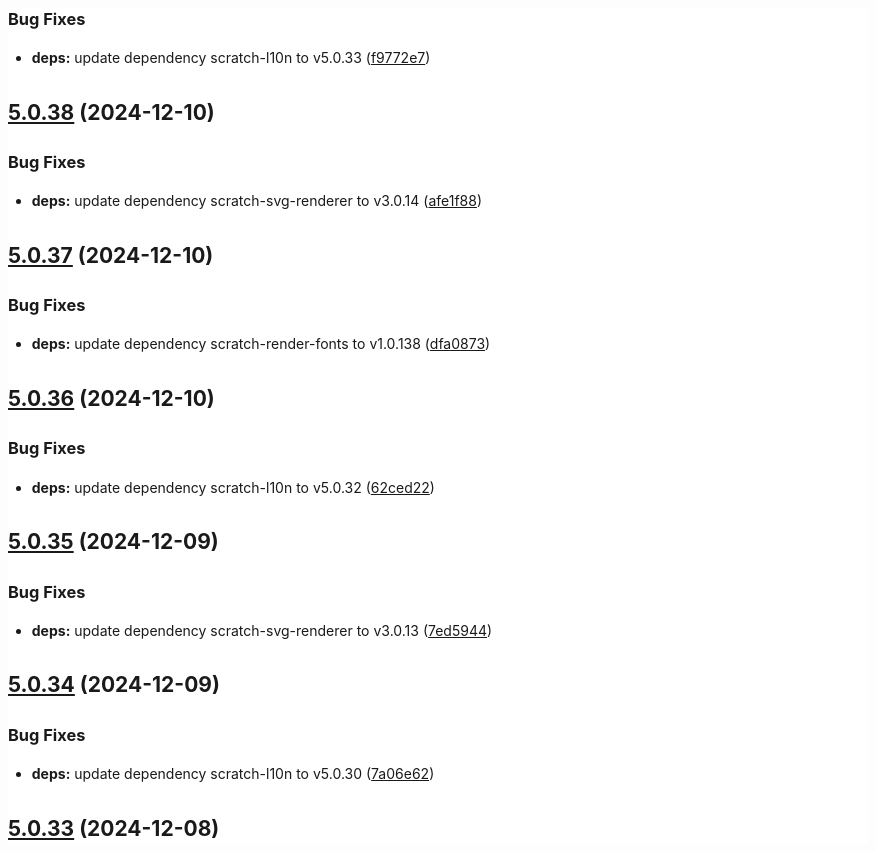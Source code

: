 
### Bug Fixes

* **deps:** update dependency scratch-l10n to v5.0.33 ([f9772e7](https://github.com/scratchfoundation/scratch-vm/commit/f9772e7f30ecc61ec82f0feb5daef97caca97c20))

## [5.0.38](https://github.com/scratchfoundation/scratch-vm/compare/v5.0.37...v5.0.38) (2024-12-10)


### Bug Fixes

* **deps:** update dependency scratch-svg-renderer to v3.0.14 ([afe1f88](https://github.com/scratchfoundation/scratch-vm/commit/afe1f88251512ba796c4e47358f4b7288472d767))

## [5.0.37](https://github.com/scratchfoundation/scratch-vm/compare/v5.0.36...v5.0.37) (2024-12-10)


### Bug Fixes

* **deps:** update dependency scratch-render-fonts to v1.0.138 ([dfa0873](https://github.com/scratchfoundation/scratch-vm/commit/dfa0873d02028fd87211e0d3eb28158a53a6c73a))

## [5.0.36](https://github.com/scratchfoundation/scratch-vm/compare/v5.0.35...v5.0.36) (2024-12-10)


### Bug Fixes

* **deps:** update dependency scratch-l10n to v5.0.32 ([62ced22](https://github.com/scratchfoundation/scratch-vm/commit/62ced2277e46581fbcfb21b4a9d20dd3eb18279c))

## [5.0.35](https://github.com/scratchfoundation/scratch-vm/compare/v5.0.34...v5.0.35) (2024-12-09)


### Bug Fixes

* **deps:** update dependency scratch-svg-renderer to v3.0.13 ([7ed5944](https://github.com/scratchfoundation/scratch-vm/commit/7ed59443efcb62a01df05847ea3beb66d9f27a03))

## [5.0.34](https://github.com/scratchfoundation/scratch-vm/compare/v5.0.33...v5.0.34) (2024-12-09)


### Bug Fixes

* **deps:** update dependency scratch-l10n to v5.0.30 ([7a06e62](https://github.com/scratchfoundation/scratch-vm/commit/7a06e626b6ea7143c792b1e3ce3d04661635033c))

## [5.0.33](https://github.com/scratchfoundation/scratch-vm/compare/v5.0.32...v5.0.33) (2024-12-08)
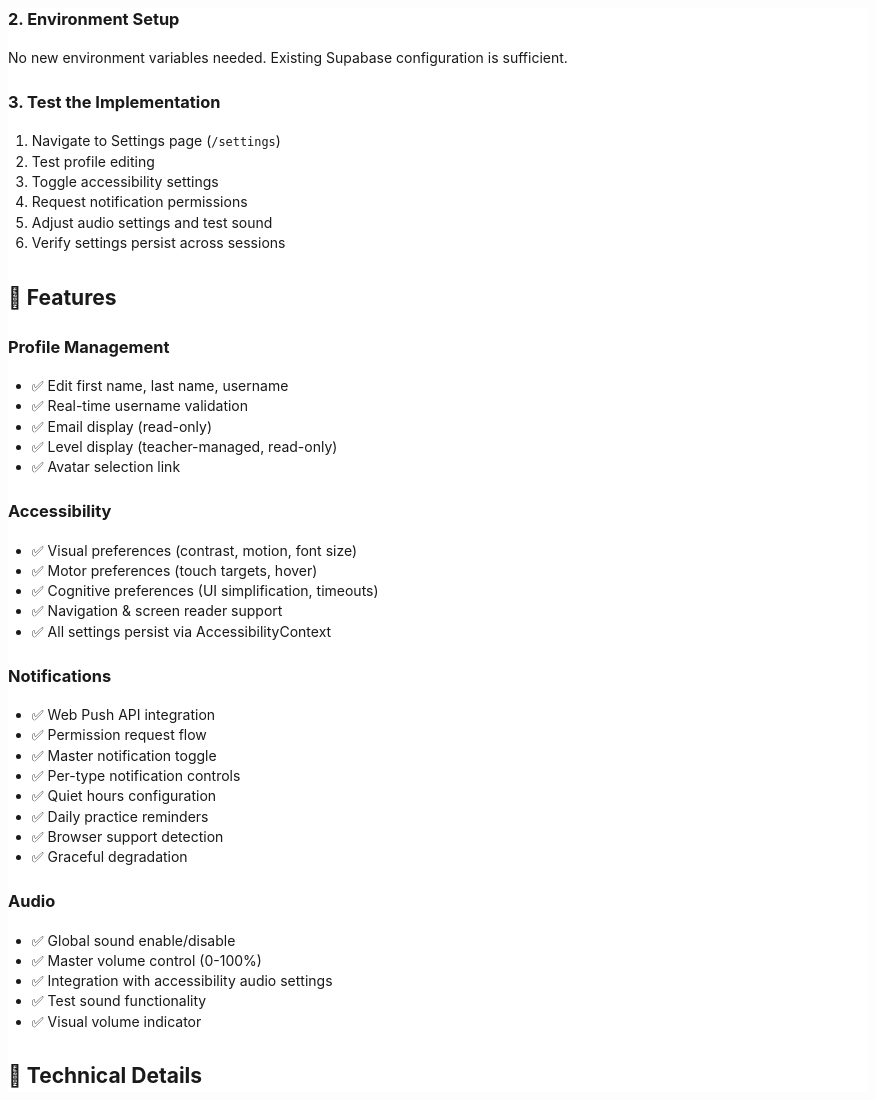 ### 2. Environment Setup

No new environment variables needed. Existing Supabase configuration is sufficient.

### 3. Test the Implementation

1. Navigate to Settings page (`/settings`)
2. Test profile editing
3. Toggle accessibility settings
4. Request notification permissions
5. Adjust audio settings and test sound
6. Verify settings persist across sessions

## 🎯 Features

### Profile Management

- ✅ Edit first name, last name, username
- ✅ Real-time username validation
- ✅ Email display (read-only)
- ✅ Level display (teacher-managed, read-only)
- ✅ Avatar selection link

### Accessibility

- ✅ Visual preferences (contrast, motion, font size)
- ✅ Motor preferences (touch targets, hover)
- ✅ Cognitive preferences (UI simplification, timeouts)
- ✅ Navigation & screen reader support
- ✅ All settings persist via AccessibilityContext

### Notifications

- ✅ Web Push API integration
- ✅ Permission request flow
- ✅ Master notification toggle
- ✅ Per-type notification controls
- ✅ Quiet hours configuration
- ✅ Daily practice reminders
- ✅ Browser support detection
- ✅ Graceful degradation

### Audio

- ✅ Global sound enable/disable
- ✅ Master volume control (0-100%)
- ✅ Integration with accessibility audio settings
- ✅ Test sound functionality
- ✅ Visual volume indicator

## 📝 Technical Details
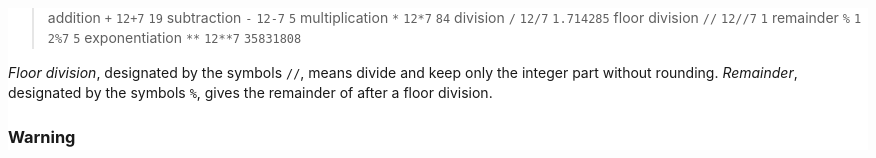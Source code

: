 > <tbody>
> <tr class="odd">
> <td>addition</td>
> <td><code>+</code></td>
> <td><code>12+7</code></td>
> <td><code>19</code></td>
> </tr>
> <tr class="even">
> <td>subtraction</td>
> <td><code>-</code></td>
> <td><code>12-7</code></td>
> <td><code>5</code></td>
> </tr>
> <tr class="odd">
> <td>multiplication</td>
> <td><code>*</code></td>
> <td><code>12*7</code></td>
> <td><code>84</code></td>
> </tr>
> <tr class="even">
> <td>division</td>
> <td><code>/</code></td>
> <td><code>12/7</code></td>
> <td><code>1.714285</code></td>
> </tr>
> <tr class="odd">
> <td>floor division</td>
> <td><code>//</code></td>
> <td><code>12//7</code></td>
> <td><code>1</code></td>
> </tr>
> <tr class="even">
> <td>remainder</td>
> <td><code>%</code></td>
> <td><code>12%7</code></td>
> <td><code>5</code></td>
> </tr>
> <tr class="odd">
> <td>exponentiation</td>
> <td><code>**</code></td>
> <td><code>12**7</code></td>
> <td><code>35831808</code></td>
> </tr>
> </tbody>
> </table>
>
*Floor division*, designated by the symbols `//`, means divide and keep
only the integer part without rounding. *Remainder*, designated by the
symbols `%`, gives the remainder of after a floor division.

### Warning
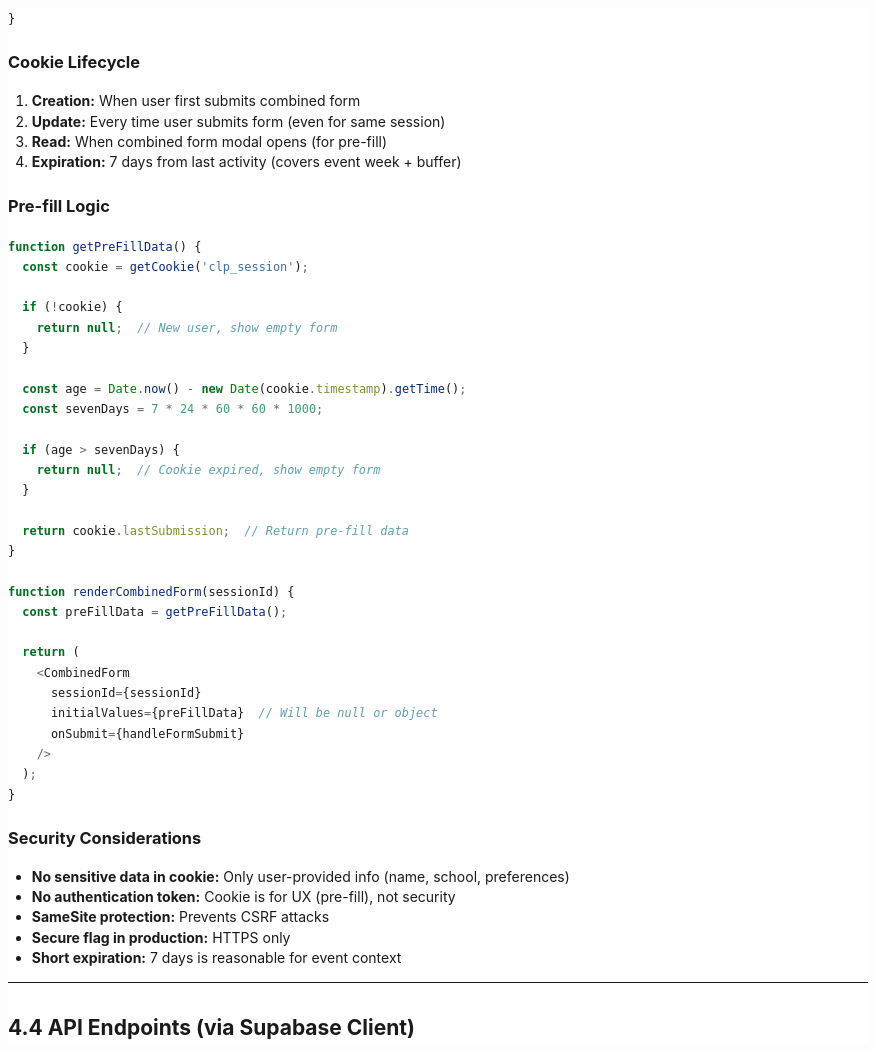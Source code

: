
 ```javascript
}
```

### Cookie Lifecycle
1. **Creation:** When user first submits combined form
2. **Update:** Every time user submits form (even for same session)
3. **Read:** When combined form modal opens (for pre-fill)
4. **Expiration:** 7 days from last activity (covers event week + buffer)

### Pre-fill Logic
```javascript
function getPreFillData() {
  const cookie = getCookie('clp_session');
  
  if (!cookie) {
    return null;  // New user, show empty form
  }
  
  const age = Date.now() - new Date(cookie.timestamp).getTime();
  const sevenDays = 7 * 24 * 60 * 60 * 1000;
  
  if (age > sevenDays) {
    return null;  // Cookie expired, show empty form
  }
  
  return cookie.lastSubmission;  // Return pre-fill data
}

function renderCombinedForm(sessionId) {
  const preFillData = getPreFillData();
  
  return (
    <CombinedForm
      sessionId={sessionId}
      initialValues={preFillData}  // Will be null or object
      onSubmit={handleFormSubmit}
    />
  );
}
```

### Security Considerations
- **No sensitive data in cookie:** Only user-provided info (name, school, preferences)
- **No authentication token:** Cookie is for UX (pre-fill), not security
- **SameSite protection:** Prevents CSRF attacks
- **Secure flag in production:** HTTPS only
- **Short expiration:** 7 days is reasonable for event context

---

## 4.4 API Endpoints (via Supabase Client)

- **Problem description**
Take the records above and transcribe them exactly, dropping every picture.

- **Exercise result**
Source code

: 
### Bug Fixes

* **deps:** update dependency scratch-l10n to v5.0.33 ([f9772e7](https://github.com/scratchfoundation/scratch-vm/commit/f9772e7f30ecc61ec82f0feb5daef97caca97c20))

## [5.0.38](https://github.com/scratchfoundation/scratch-vm/compare/v5.0.37...v5.0.38) (2024-12-10)


### Bug Fixes

* **deps:** update dependency scratch-svg-renderer to v3.0.14 ([afe1f88](https://github.com/scratchfoundation/scratch-vm/commit/afe1f88251512ba796c4e47358f4b7288472d767))

## [5.0.37](https://github.com/scratchfoundation/scratch-vm/compare/v5.0.36...v5.0.37) (2024-12-10)


### Bug Fixes

* **deps:** update dependency scratch-render-fonts to v1.0.138 ([dfa0873](https://github.com/scratchfoundation/scratch-vm/commit/dfa0873d02028fd87211e0d3eb28158a53a6c73a))

## [5.0.36](https://github.com/scratchfoundation/scratch-vm/compare/v5.0.35...v5.0.36) (2024-12-10)


### Bug Fixes

* **deps:** update dependency scratch-l10n to v5.0.32 ([62ced22](https://github.com/scratchfoundation/scratch-vm/commit/62ced2277e46581fbcfb21b4a9d20dd3eb18279c))

## [5.0.35](https://github.com/scratchfoundation/scratch-vm/compare/v5.0.34...v5.0.35) (2024-12-09)


### Bug Fixes

* **deps:** update dependency scratch-svg-renderer to v3.0.13 ([7ed5944](https://github.com/scratchfoundation/scratch-vm/commit/7ed59443efcb62a01df05847ea3beb66d9f27a03))

## [5.0.34](https://github.com/scratchfoundation/scratch-vm/compare/v5.0.33...v5.0.34) (2024-12-09)


### Bug Fixes

* **deps:** update dependency scratch-l10n to v5.0.30 ([7a06e62](https://github.com/scratchfoundation/scratch-vm/commit/7a06e626b6ea7143c792b1e3ce3d04661635033c))

## [5.0.33](https://github.com/scratchfoundation/scratch-vm/compare/v5.0.32...v5.0.33) (2024-12-08)
 ### 2. Environment Setup

No new environment variables needed. Existing Supabase configuration is sufficient.

### 3. Test the Implementation

1. Navigate to Settings page (`/settings`)
2. Test profile editing
3. Toggle accessibility settings
4. Request notification permissions
5. Adjust audio settings and test sound
6. Verify settings persist across sessions

## 🎯 Features

### Profile Management

- ✅ Edit first name, last name, username
- ✅ Real-time username validation
- ✅ Email display (read-only)
- ✅ Level display (teacher-managed, read-only)
- ✅ Avatar selection link

### Accessibility

- ✅ Visual preferences (contrast, motion, font size)
- ✅ Motor preferences (touch targets, hover)
- ✅ Cognitive preferences (UI simplification, timeouts)
- ✅ Navigation & screen reader support
- ✅ All settings persist via AccessibilityContext

### Notifications

- ✅ Web Push API integration
- ✅ Permission request flow
- ✅ Master notification toggle
- ✅ Per-type notification controls
- ✅ Quiet hours configuration
- ✅ Daily practice reminders
- ✅ Browser support detection
- ✅ Graceful degradation

### Audio

- ✅ Global sound enable/disable
- ✅ Master volume control (0-100%)
- ✅ Integration with accessibility audio settings
- ✅ Test sound functionality
- ✅ Visual volume indicator

## 📝 Technical Details
Source code

: > <tbody>
> <tr class="odd">
> <td>addition</td>
> <td><code>+</code></td>
> <td><code>12+7</code></td>
> <td><code>19</code></td>
> </tr>
> <tr class="even">
> <td>subtraction</td>
> <td><code>-</code></td>
> <td><code>12-7</code></td>
> <td><code>5</code></td>
> </tr>
> <tr class="odd">
> <td>multiplication</td>
> <td><code>*</code></td>
> <td><code>12*7</code></td>
> <td><code>84</code></td>
> </tr>
> <tr class="even">
> <td>division</td>
> <td><code>/</code></td>
> <td><code>12/7</code></td>
> <td><code>1.714285</code></td>
> </tr>
> <tr class="odd">
> <td>floor division</td>
> <td><code>//</code></td>
> <td><code>12//7</code></td>
> <td><code>1</code></td>
> </tr>
> <tr class="even">
> <td>remainder</td>
> <td><code>%</code></td>
> <td><code>12%7</code></td>
> <td><code>5</code></td>
> </tr>
> <tr class="odd">
> <td>exponentiation</td>
> <td><code>**</code></td>
> <td><code>12**7</code></td>
> <td><code>35831808</code></td>
> </tr>
> </tbody>
> </table>
>
*Floor division*, designated by the symbols `//`, means divide and keep
only the integer part without rounding. *Remainder*, designated by the
symbols `%`, gives the remainder of after a floor division.

### Warning
Source code

:
 ```javascript
}
```

### Cookie Lifecycle
1. **Creation:** When user first submits combined form
2. **Update:** Every time user submits form (even for same session)
3. **Read:** When combined form modal opens (for pre-fill)
4. **Expiration:** 7 days from last activity (covers event week + buffer)

### Pre-fill Logic
```javascript
function getPreFillData() {
  const cookie = getCookie('clp_session');
  
  if (!cookie) {
    return null;  // New user, show empty form
  }
  
  const age = Date.now() - new Date(cookie.timestamp).getTime();
  const sevenDays = 7 * 24 * 60 * 60 * 1000;
  
  if (age > sevenDays) {
    return null;  // Cookie expired, show empty form
  }
  
  return cookie.lastSubmission;  // Return pre-fill data
}

function renderCombinedForm(sessionId) {
  const preFillData = getPreFillData();
  
  return (
    <CombinedForm
      sessionId={sessionId}
      initialValues={preFillData}  // Will be null or object
      onSubmit={handleFormSubmit}
    />
  );
}
```

### Security Considerations
- **No sensitive data in cookie:** Only user-provided info (name, school, preferences)
- **No authentication token:** Cookie is for UX (pre-fill), not security
- **SameSite protection:** Prevents CSRF attacks
- **Secure flag in production:** HTTPS only
- **Short expiration:** 7 days is reasonable for event context

---

## 4.4 API Endpoints (via Supabase Client)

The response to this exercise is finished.